**EXERCISE REQUIREMENTS**
Within the data that follows, how many lines carry the string "Manufacturing"? Give the number alone.

((

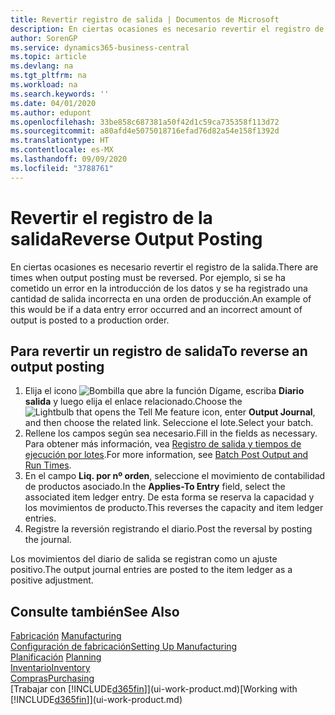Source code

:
 ```yaml
---
title: Revertir registro de salida | Documentos de Microsoft
description: En ciertas ocasiones es necesario revertir el registro de la salida. Por ejemplo, si se ha cometido un error en la introducción de los datos y se ha registrado una cantidad de salida incorrecta en una orden de producción.
author: SorenGP
ms.service: dynamics365-business-central
ms.topic: article
ms.devlang: na
ms.tgt_pltfrm: na
ms.workload: na
ms.search.keywords: ''
ms.date: 04/01/2020
ms.author: edupont
ms.openlocfilehash: 33be858c687381a50f42d1c59ca735358f113d72
ms.sourcegitcommit: a80afd4e5075018716efad76d82a54e158f1392d
ms.translationtype: HT
ms.contentlocale: es-MX
ms.lasthandoff: 09/09/2020
ms.locfileid: "3788761"
---
```

# <a name="reverse-output-posting"></a><span data-ttu-id="3bbec-104">Revertir el registro de la salida</span><span class="sxs-lookup"><span data-stu-id="3bbec-104">Reverse Output Posting</span></span>
<span data-ttu-id="3bbec-105">En ciertas ocasiones es necesario revertir el registro de la salida.</span><span class="sxs-lookup"><span data-stu-id="3bbec-105">There are times when output posting must be reversed.</span></span> <span data-ttu-id="3bbec-106">Por ejemplo, si se ha cometido un error en la introducción de los datos y se ha registrado una cantidad de salida incorrecta en una orden de producción.</span><span class="sxs-lookup"><span data-stu-id="3bbec-106">An example of this would be if a data entry error occurred and an incorrect amount of output is posted to a production order.</span></span>  

## <a name="to-reverse-an-output-posting"></a><span data-ttu-id="3bbec-107">Para revertir un registro de salida</span><span class="sxs-lookup"><span data-stu-id="3bbec-107">To reverse an output posting</span></span>  
1.  <span data-ttu-id="3bbec-108">Elija el icono ![Bombilla que abre la función Dígame](media/ui-search/search_small.png "Dígame qué desea hacer"), escriba **Diario salida** y luego elija el enlace relacionado.</span><span class="sxs-lookup"><span data-stu-id="3bbec-108">Choose the ![Lightbulb that opens the Tell Me feature](media/ui-search/search_small.png "Tell me what you want to do") icon, enter **Output Journal**, and then choose the related link.</span></span> <span data-ttu-id="3bbec-109">Seleccione el lote.</span><span class="sxs-lookup"><span data-stu-id="3bbec-109">Select your batch.</span></span>  
2. <span data-ttu-id="3bbec-110">Rellene los campos según sea necesario.</span><span class="sxs-lookup"><span data-stu-id="3bbec-110">Fill in the fields as necessary.</span></span> <span data-ttu-id="3bbec-111">Para obtener más información, vea [Registro de salida y tiempos de ejecución por lotes](production-how-to-post-output-quantity.md).</span><span class="sxs-lookup"><span data-stu-id="3bbec-111">For more information, see [Batch Post Output and Run Times](production-how-to-post-output-quantity.md).</span></span>
3.  <span data-ttu-id="3bbec-112">En el campo **Liq. por nº orden**, seleccione el movimiento de contabilidad de productos asociado.</span><span class="sxs-lookup"><span data-stu-id="3bbec-112">In the **Applies-To Entry** field, select the associated item ledger entry.</span></span> <span data-ttu-id="3bbec-113">De esta forma se reserva la capacidad y los movimientos de producto.</span><span class="sxs-lookup"><span data-stu-id="3bbec-113">This reverses the capacity and item ledger entries.</span></span>  
4. <span data-ttu-id="3bbec-114">Registre la reversión registrando el diario.</span><span class="sxs-lookup"><span data-stu-id="3bbec-114">Post the reversal by posting the journal.</span></span>  

<span data-ttu-id="3bbec-115">Los movimientos del diario de salida se registran como un ajuste positivo.</span><span class="sxs-lookup"><span data-stu-id="3bbec-115">The output journal entries are posted to the item ledger as a positive adjustment.</span></span>  

## <a name="see-also"></a><span data-ttu-id="3bbec-116">Consulte también</span><span class="sxs-lookup"><span data-stu-id="3bbec-116">See Also</span></span>  
 <span data-ttu-id="3bbec-117">[Fabricación](production-manage-manufacturing.md)  </span><span class="sxs-lookup"><span data-stu-id="3bbec-117">[Manufacturing](production-manage-manufacturing.md)  </span></span>  
 [<span data-ttu-id="3bbec-118">Configuración de fabricación</span><span class="sxs-lookup"><span data-stu-id="3bbec-118">Setting Up Manufacturing</span></span>](production-configure-production-processes.md)  
 <span data-ttu-id="3bbec-119">[Planificación](production-planning.md)    </span><span class="sxs-lookup"><span data-stu-id="3bbec-119">[Planning](production-planning.md)    </span></span>  
 [<span data-ttu-id="3bbec-120">Inventario</span><span class="sxs-lookup"><span data-stu-id="3bbec-120">Inventory</span></span>](inventory-manage-inventory.md)  
 [<span data-ttu-id="3bbec-121">Compras</span><span class="sxs-lookup"><span data-stu-id="3bbec-121">Purchasing</span></span>](purchasing-manage-purchasing.md)  
 <span data-ttu-id="3bbec-122">[Trabajar con [!INCLUDE[d365fin](includes/d365fin_md.md)]](ui-work-product.md)</span><span class="sxs-lookup"><span data-stu-id="3bbec-122">[Working with [!INCLUDE[d365fin](includes/d365fin_md.md)]](ui-work-product.md)</span></span>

))

**RESULT FOR THIS TASK**
2